The memory of John Glenn – the first American to orbit the Earth

His last flight he made at the age of 77, becoming the oldest person to visit space

John Glenn, the first American astronaut to orbit the Earth, died December 8 at age 95, a week after admission to hospital the Ohio state University.

In his statement, President Barack Obama stressed that with the departure of Glenn “our people have lost an idol, and Michelle and I lost a friend”. He commended Glenn for the fact that all his life he broke the barriers, including, setting a transcontinental speed record and becoming the oldest person to visit space.

Glenn was the last member of the “mercury 7”, which consisted of seven military test pilots selected in 1959 to become the first astronauts of America.

“The last of the first astronauts of America has left us, Obama said in his statement. – Inspired by their example, we know that our future here on Earth, – to continue to reach for the heavens”.

President-elect Donald trump tweeted about the death of Glenn: “Today we lost a great pioneer of air and space in the person of John Glenn. He was a hero that inspired generations of future researchers. He will be missed.”

Ellen Ochoa, Director of the Space center of NASA of a name of Johnson in Texas, said on Thursday: “Our country has lost a pioneer who made an enormous contribution to human flight in space and inspired many people around the world. … We lost an American hero, but we know that the legacy of Senator Glenn and his pioneering spirit will live on in the work we do every day, continuing to advance the human exploration of outer space for the benefit of mankind.”

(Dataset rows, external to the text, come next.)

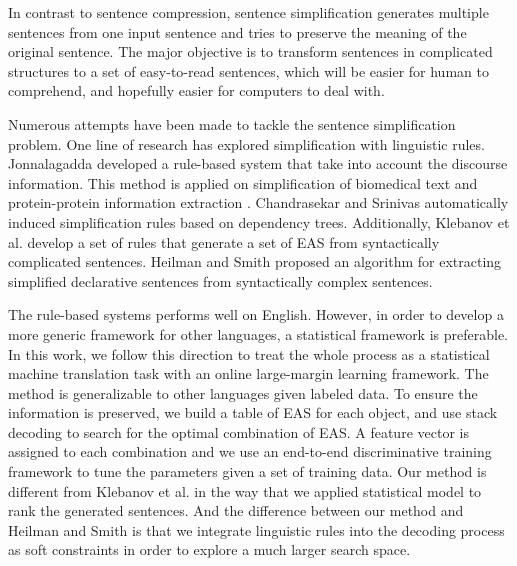 \documentclass[10pt]{article}
\begin{document}
 

In contrast to sentence compression, sentence simplification generates multiple sentences from one input sentence and tries to preserve the meaning of the original sentence. 
The major objective is to transform sentences in complicated structures to a set of easy-to-read sentences, which will be easier for human to comprehend, and hopefully easier for computers to deal with. 

Numerous attempts have been made to tackle the sentence simplification problem.
One line of research has explored simplification with linguistic rules. 
Jonnalagadda  developed a rule-based system that take into account the discourse information. 
This method is applied on simplification of biomedical text \cite{Siddhartha:09} and protein-protein information extraction \cite{Siddhartha:10}.
Chandrasekar and Srinivas  automatically induced simplification rules based on dependency trees.
Additionally, Klebanov et al.  develop a set of rules that generate a set of EAS from syntactically complicated sentences. 
Heilman and Smith  proposed an algorithm for extracting simplified declarative sentences from syntactically complex sentences. 

The rule-based systems performs well on English. However, in order to develop a more generic framework for other languages, a statistical framework is preferable.
In this work, we follow this direction to treat the whole process as a statistical machine translation task with an online large-margin learning framework. The method is generalizable to other languages given labeled data.
To ensure the information is preserved, we build a table of EAS for each object, and use stack decoding to search for the optimal combination of EAS. 
A feature vector is assigned to each combination and we use an end-to-end discriminative training framework to tune the parameters given a set of training data. 
Our method is different from Klebanov et al.  in the way that we applied statistical model to rank the generated sentences. 
And the difference between our method and Heilman and Smith  is that we integrate linguistic rules into the decoding process as soft constraints in order to explore a much larger search space.
\end{document}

After the service, a military pilot during world war II and the Korean conflict, John Glenn became a test pilot of fighter jets, the Navy and marine corps, and then was admitted to the first set of American astronauts, assembled in 1958 by the National Board of the USA on Aeronautics and research of space administration (NASA).

John Glenn became the first American astronaut, has committed an orbital flight, three orbit the Earth in nearly five hours of flight 20 February 1962.

During this flight, reaching a state of weightlessness, he told the engineers of mission control center became famous phrase: “Zero g and I feel fine.”

Glenn has also had political mandate amicii. He ran for the Democratic nomination for a seat in the U.S. Senate from the state of Ohio in 1964, but failed.

10 years after he still was elected to the Senate, and remained a Senator until 1999.

During the preceding his victory in the primaries rival Glenn Howard Metzenbaum accused him that he supposedly never had a real job. What Glenn said: “Come with me to mother, to receive the Gold Star mother whose son or daughter died in active military service of the United States], look her in the eye and tell her that her son had no job”.

A few months before his death, he was the oldest living former member of the Senate.

His last flight into space, Glenn made in 1998 at the age of 77 years. His participation in a 9-day mission, space Shuttle Discovery was criticized by some as not having scientific value. But supporters of the flight noted that data on the physical condition of Glenn during the flight can be compared with its maiden flight more than three decades ago, providing valuable information on how space flight affects the body in different ages.

After leaving the Senate in 1999, Glenn helped to establish the school of public service at the Ohio state University, which later became the College of public Affairs John Glenn. He worked as visiting Professor at this school.

Glenn has received numerous awards, including honorary degrees from several universities, the award Woodrow Wilson award for public service, awarded by the United States Senate for the public service and the Presidential medal of Freedom.